Estate 2020, quella post-covid, sono in giro in dolomiti per effettuare qualche salita di fine stagione. Stagione, che è stata molto ricca di salite e soddisfazioni. Mi contatta Chris, quello che io definisco “l’Alpinista”. Americano di Boulder, Colorado, si è trasferito a Genova ed insieme abbiamo già condiviso più di qualche giornata in falesia e alcune in montagna. Mi propone di fare una salita e mi parla di due idee, la diretta dei capuccini al Grand Capucin e la via Cassin allo Sperone Walker, parete nord delle Jorasses.

Entrambe sono allettanti, ma la Cassin, la Cassin è la Cassin! Optiamo alla fine per quella, verificando prima le condizioni e le meteo, sono ancora in Dolomiti, ma l’avventura è già iniziata! I preparativi sono frettolosi, e comprendono una deviazione ad Arco di Trento (famoso oltre che per l’arrampicata, anche per gli affari nei negozi specializzati) per recuperare una corda singola leggera da 60m. Scelta che si rivelerà vincente su un itinerario del genere.

Organizziamo la logistica e in un baleno partiamo, prima fermata è il parcheggio della Skyway, per lasciare l’auto e prendere un tattico Flixbus che ci porterà a Chamonix. Da lì si prende il mitico “trein du Montenvers” che ci porta all’imbocco della Mer de Glace. Una verticale discesa per ferrata fino al ghiacciaio e poi via veloci verso il rif. di Leschaux, dove ceneremo all’esterno e dormiremo. Questa è davvero una fermata tattica, perchè dal rifugio tramite apposito binocolo e relazione abbastanza dettagliata si può studiare per bene l’intero percorso del giorno successivo. La via in sè è abbastanza logica, la cosa importante è riuscire a capire dove si è, per evitare di finire fuori percorso, cosa che complicherebbe non poco la giornata, rendendo i tempi particolarmente lunghi.
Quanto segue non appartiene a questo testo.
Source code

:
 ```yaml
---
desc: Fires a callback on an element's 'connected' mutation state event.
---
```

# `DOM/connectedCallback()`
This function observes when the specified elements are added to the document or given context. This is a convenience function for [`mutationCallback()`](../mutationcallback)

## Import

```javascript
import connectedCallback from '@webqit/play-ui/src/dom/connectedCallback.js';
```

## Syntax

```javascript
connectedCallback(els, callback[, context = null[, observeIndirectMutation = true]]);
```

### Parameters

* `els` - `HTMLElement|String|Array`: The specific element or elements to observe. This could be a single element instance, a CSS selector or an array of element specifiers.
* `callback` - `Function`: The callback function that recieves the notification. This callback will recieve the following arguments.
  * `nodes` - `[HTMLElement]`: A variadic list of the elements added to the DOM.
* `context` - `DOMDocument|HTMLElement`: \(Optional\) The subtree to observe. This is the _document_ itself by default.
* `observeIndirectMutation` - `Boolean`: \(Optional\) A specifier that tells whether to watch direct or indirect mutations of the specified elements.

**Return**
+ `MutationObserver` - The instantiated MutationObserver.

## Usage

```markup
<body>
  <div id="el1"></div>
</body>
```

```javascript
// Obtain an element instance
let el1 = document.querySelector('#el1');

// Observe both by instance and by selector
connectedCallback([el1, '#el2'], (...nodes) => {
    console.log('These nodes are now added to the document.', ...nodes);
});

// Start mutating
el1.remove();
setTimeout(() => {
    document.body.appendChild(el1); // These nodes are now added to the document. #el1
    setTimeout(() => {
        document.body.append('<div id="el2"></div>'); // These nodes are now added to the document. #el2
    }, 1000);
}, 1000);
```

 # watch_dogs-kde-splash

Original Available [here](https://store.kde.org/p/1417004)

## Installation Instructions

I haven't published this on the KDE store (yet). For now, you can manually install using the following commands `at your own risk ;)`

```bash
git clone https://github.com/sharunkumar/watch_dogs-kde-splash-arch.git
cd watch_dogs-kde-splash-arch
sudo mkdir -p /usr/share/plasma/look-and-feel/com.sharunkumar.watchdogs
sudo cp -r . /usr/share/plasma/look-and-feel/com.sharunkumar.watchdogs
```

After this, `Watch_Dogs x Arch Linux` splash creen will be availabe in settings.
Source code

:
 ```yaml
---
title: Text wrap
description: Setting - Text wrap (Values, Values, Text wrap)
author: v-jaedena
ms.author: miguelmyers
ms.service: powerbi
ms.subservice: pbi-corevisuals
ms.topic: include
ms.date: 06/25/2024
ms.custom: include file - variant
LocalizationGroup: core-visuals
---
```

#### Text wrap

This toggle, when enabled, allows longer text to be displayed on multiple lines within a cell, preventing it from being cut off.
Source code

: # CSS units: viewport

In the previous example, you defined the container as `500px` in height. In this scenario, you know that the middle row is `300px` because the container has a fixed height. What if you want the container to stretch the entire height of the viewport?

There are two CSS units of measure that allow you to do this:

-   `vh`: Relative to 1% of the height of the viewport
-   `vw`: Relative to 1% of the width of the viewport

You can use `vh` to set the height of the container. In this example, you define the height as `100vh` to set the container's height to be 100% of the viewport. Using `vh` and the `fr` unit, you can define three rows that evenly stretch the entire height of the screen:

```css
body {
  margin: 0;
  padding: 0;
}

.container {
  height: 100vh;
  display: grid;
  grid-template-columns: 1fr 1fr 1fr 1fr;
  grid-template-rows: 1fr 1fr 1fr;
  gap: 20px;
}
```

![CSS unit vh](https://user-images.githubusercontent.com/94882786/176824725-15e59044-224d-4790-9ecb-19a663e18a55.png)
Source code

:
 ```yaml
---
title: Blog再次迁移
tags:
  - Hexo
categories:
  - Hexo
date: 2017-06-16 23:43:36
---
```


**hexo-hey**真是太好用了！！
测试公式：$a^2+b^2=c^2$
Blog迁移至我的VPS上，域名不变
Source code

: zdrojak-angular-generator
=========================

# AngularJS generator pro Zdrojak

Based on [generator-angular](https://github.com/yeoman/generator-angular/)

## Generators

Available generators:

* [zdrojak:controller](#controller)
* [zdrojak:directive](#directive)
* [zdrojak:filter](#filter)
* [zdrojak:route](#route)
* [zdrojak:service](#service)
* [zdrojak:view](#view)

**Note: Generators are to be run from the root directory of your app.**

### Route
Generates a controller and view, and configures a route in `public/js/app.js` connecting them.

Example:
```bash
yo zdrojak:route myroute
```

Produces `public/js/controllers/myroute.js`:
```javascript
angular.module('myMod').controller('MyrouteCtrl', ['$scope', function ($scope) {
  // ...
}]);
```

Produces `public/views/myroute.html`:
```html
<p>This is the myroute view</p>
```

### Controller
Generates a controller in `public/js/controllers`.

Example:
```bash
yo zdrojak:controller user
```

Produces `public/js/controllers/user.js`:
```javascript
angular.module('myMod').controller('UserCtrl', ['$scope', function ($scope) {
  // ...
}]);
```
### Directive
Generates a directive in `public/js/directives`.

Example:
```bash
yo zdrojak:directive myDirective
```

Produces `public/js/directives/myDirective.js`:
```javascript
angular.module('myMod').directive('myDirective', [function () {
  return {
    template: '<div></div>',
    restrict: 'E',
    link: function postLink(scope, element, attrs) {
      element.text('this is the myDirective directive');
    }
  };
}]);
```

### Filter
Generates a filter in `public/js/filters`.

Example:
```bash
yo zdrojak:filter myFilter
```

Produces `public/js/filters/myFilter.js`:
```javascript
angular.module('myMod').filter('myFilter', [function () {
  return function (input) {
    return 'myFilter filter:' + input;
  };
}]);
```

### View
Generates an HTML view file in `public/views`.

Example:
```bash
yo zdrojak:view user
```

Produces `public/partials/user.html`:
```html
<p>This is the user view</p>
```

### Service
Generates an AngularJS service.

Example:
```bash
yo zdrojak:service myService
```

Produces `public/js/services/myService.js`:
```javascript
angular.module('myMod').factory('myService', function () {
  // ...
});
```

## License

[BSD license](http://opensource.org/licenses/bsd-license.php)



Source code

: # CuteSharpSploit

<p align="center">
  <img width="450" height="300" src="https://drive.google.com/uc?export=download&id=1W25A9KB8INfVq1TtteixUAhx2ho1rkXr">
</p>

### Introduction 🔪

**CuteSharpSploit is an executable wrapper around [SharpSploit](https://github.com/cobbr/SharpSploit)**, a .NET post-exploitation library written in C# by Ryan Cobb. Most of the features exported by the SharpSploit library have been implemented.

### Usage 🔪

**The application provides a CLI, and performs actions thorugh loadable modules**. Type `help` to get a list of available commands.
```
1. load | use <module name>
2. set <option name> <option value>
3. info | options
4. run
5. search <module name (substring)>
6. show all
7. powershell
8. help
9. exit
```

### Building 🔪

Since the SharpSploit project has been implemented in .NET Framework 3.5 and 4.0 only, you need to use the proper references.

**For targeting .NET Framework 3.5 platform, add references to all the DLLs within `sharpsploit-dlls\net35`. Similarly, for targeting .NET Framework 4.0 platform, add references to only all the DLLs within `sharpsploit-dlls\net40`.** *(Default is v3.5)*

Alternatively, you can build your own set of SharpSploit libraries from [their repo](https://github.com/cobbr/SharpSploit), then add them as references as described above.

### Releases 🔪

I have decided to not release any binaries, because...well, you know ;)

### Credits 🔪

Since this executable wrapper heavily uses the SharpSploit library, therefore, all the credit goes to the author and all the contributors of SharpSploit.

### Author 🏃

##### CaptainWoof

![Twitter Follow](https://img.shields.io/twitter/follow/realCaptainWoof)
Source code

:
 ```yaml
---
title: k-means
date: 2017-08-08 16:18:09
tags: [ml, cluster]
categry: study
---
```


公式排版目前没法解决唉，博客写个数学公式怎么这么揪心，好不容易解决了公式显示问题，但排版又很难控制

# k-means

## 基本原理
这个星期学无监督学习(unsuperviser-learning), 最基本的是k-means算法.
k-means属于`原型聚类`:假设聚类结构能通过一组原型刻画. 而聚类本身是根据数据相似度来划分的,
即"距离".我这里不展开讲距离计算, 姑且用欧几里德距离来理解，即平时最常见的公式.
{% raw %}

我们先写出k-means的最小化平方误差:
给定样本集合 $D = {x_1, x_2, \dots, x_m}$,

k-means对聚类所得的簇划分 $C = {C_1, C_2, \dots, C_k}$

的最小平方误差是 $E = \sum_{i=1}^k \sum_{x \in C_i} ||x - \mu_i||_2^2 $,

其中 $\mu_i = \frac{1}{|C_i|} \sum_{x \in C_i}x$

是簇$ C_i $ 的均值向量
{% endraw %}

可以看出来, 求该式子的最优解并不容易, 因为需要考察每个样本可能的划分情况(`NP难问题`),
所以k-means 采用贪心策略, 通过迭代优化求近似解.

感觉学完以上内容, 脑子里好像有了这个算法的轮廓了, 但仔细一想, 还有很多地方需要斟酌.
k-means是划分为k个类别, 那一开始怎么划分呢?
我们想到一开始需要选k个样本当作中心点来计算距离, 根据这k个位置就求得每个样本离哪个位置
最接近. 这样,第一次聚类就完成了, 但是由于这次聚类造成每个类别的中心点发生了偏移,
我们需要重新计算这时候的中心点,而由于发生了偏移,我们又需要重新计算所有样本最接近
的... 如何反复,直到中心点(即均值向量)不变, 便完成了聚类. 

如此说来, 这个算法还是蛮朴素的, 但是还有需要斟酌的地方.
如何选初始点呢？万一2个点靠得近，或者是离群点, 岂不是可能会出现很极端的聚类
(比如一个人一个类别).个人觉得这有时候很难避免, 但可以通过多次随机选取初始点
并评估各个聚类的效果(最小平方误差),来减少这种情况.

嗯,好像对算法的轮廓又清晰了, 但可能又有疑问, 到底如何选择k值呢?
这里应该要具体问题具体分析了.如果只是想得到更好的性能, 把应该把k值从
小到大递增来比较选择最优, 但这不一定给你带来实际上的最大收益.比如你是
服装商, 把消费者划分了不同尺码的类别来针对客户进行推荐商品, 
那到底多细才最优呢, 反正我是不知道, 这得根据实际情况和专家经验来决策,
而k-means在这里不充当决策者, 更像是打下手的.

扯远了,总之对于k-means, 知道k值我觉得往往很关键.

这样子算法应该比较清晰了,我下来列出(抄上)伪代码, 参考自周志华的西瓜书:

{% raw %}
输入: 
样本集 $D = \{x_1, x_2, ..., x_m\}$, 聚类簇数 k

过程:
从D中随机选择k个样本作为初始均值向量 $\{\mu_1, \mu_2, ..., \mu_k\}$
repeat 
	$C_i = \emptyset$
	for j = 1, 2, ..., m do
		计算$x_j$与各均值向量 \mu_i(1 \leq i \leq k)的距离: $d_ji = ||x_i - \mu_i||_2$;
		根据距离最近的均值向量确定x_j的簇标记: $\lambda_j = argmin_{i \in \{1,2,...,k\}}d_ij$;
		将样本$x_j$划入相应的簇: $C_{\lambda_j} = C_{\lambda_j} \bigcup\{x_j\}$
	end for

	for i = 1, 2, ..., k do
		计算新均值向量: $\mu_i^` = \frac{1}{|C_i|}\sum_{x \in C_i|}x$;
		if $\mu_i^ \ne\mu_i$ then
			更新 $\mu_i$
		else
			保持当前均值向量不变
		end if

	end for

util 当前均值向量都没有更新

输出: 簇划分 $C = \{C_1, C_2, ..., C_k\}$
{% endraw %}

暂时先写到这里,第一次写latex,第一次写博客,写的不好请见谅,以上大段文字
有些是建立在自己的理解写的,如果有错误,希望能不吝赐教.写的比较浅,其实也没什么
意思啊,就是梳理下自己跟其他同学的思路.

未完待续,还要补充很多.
Il nostro piano è quello di partire alle 2 del mattino per attaccare la via alle 4 e cercare di uscire in giornata dallo sperone, alto 1200m. Attaccheremo al buio e dopo circa due tiri inizieremo una lunga conserva che ci porterà ad essere alle prime luci sotto la fessura Allain-Rebuffat, passaggio più complicato dell’intera via. Saranno con noi sulla via una coppia tedesca, partita appena dietro di noi. e degli inglesi che hanno bivaccato sul ghiacciaio. La salita nella prima parte fila liscia, e la temperatura è anche gradevole. Dopo la fessura, una zona abbastanza semplice porta brevemente all’attacco del diedro di 75m. Con due lunghi tiri si affrontano questi delicati diedri e appena usciti si unisce a noi un simpatico vento gelido da nord-ovest, che alla lunga ci farà consumare tante energie in più e ci lavorerà lentamente ai fianchi.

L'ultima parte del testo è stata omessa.